Les Serbes ont abattu des avions remplis d'armes, qui décollaient de bases militaires en Hongrie et en Autriche. L'Ouest ne sait pas tout cela, ou ne veut pas le savoir.                 

  La Russie s'est dégonflée, et n'a pas soutenu la Serbie. J'ai défendu avec ma kalachnikov ce que la Russie aurait dû défendre. Je ne pouvais pas faire grand chose, mais au moins j'ai un peu sauvé l'honneur de cette nation.

  

- Qu'aimez vous en Russie ?

 

- C'est mon pays. Pas étonnant que je l'aime. Je l'aime et c'est tout. J'ai créé un parti, il y a vingt ans. Toutes ces années ont été incroyablement intéressantes, riches.        

         En Europe, la rectitude politique a détruit tout ce qui était supérieur à la moyenne.

  Savez-vous pourquoi le livre d'Emmanuel Carrère sur moi a eu un tel succès en France, et s'est vendu à des centaines de milliers d'exemplaires ? 

 Une des raisons est que la rectitude politique française a gaché toute une génération qui aurait pu être exceptionnelle. Et maintenant, grâce à ce livre, ils regardent la vie d'un homme qui est le contraire du politiquement correct. Il a vécu une vie merveilleuse, se disent les Français, alors qu'ils ne peuvent plus se le permettre. 

       A une époque les français ont eu une  grande littérature.  De grands bonhommes, comme François Villon, ou  Céline. 

Aujourd'hui, le petit milieu intellectuel évolue frileusement dans la rectitude politique bourgeoise. Mais les Français aspirent à avoir des héros, même s'ils ont peur de l'admettre. Et il n'y en a plus chez eux. Le dernier était Jean Genet. Il est mort en 1986. Il ne supportait plus la France et n'a pas voulu y rester aprés sa mort . Il s'est fait  enterrer au Maroc. Quand il était encore vivant, à la fin, il y avait une conspiration du silence contre lui. 

 

- Là, je suis d'accord avec vous :  en Russie, il n'y a pas de politiquement correct.

 

- En Russie, tout est possible.

  

- Comment voyez-vous votre avenir ?

 

- Je dois être né sous une bonne étoile (rires). Je ne suis pas rationnel.  Sinon, je n'aurais pas écrit tant de livres, et je serais probablement déjà mort. 

 

- Et l'avenir de la Russie ?

 

- La Russie n'est pas un pays frileusement raisonnable. C'est pourquoi nous aurons une révolution. 

 

- Quand ?

 

- Je ne sais pas. Mais c'est sûr à 100%. Chez nous, l'évolution est impossible. Les choses sont  toujours en train de changer rapidement. J'aime ça parce que j'ai la passion en moi. Vous pouvez le voir à travers mes livres, il y a partout du plaisir  et de la joie de vivre. 

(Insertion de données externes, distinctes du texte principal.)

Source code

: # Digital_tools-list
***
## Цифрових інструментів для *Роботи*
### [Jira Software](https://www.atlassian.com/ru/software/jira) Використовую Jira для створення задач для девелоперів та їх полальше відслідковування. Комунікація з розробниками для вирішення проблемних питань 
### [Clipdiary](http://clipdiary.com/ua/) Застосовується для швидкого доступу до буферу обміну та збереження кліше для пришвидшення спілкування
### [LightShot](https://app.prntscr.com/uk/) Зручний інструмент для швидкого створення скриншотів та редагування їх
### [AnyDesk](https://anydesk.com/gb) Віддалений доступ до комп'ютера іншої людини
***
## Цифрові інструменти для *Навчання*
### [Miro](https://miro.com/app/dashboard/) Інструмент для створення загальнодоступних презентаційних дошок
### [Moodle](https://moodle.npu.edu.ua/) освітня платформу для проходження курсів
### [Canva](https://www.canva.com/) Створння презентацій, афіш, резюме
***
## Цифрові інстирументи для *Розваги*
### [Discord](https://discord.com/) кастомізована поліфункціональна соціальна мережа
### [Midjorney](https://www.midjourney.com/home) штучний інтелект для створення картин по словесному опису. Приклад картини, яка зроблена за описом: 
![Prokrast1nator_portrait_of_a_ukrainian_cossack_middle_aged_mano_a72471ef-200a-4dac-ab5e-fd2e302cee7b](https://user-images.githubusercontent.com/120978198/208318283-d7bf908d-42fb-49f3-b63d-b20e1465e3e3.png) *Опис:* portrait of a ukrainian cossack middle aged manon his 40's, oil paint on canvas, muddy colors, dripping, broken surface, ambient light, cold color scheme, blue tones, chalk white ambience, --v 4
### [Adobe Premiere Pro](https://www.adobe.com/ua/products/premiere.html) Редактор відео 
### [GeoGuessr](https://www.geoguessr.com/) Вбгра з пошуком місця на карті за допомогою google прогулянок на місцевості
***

   Je ne suis pas Michel Houellebecq. Avec lui, tout est pourriture et dégoût de la vie. Moi, c'est juste le contraire.          

Houellebecq, je l'ai croisé à Paris, à l'époque de «L'Idiot international». 

 

- Oui. Et il y avait là aussi, Patrick Besson, Jean-Edern Hallier et beaucoup, beaucoup d'autres.

 

- Etonnant, le nombre d'auteurs, de toute sorte, qui sont sortis de ce cercle.  

 

- Et aujourd'hui, quels cercles fréquentez-vous ?

 

- Oh, principalement des membres de mon parti . Ce sont des gens beaucoup plus jeunes que moi. Maintenant nous avons plusieurs générations. Ceux qui jadis étaient des enfants, et qui sont devenus des adultes, mais les ados viennent toujours vers nous, à 18 ans et même moins. De tous les horizons de la vie. Ils en ont marre de la famille bourgeoise. 

 

- Et que veulent-ils, ces jeunes ?

 

- Ils veulent un destin unique, une vie extraordinaire. Aller jusqu'à l'extrème limite. Treize de nos jeunes ont été tués par le pouvoir. 

  

- On traite souvent vos partisans d'aventuriers.

 

- Nous avons eu des gens extraordinaires,, par exemple les "Partisans du Primorié". Vous connaissez leur histoire ?

 

- Oui. Un groupe de jeunes de l'Extrême-Orient russe, Vladivostok et ses environs, qui ont attaqué la police, mis le feu à des commissariats de police et qui ont volé des voitures de police.    

 

- Leur chef, Andreï Soukhorada,  était un garçon du parti. Il avait à peine 16 ans, quand il nous a rejoint. Il a vécu avec nous dans le bunker avec une fille de 14 ans,  sa sœur ou une amie, on n'a jamais su. Ils étaient merveilleux.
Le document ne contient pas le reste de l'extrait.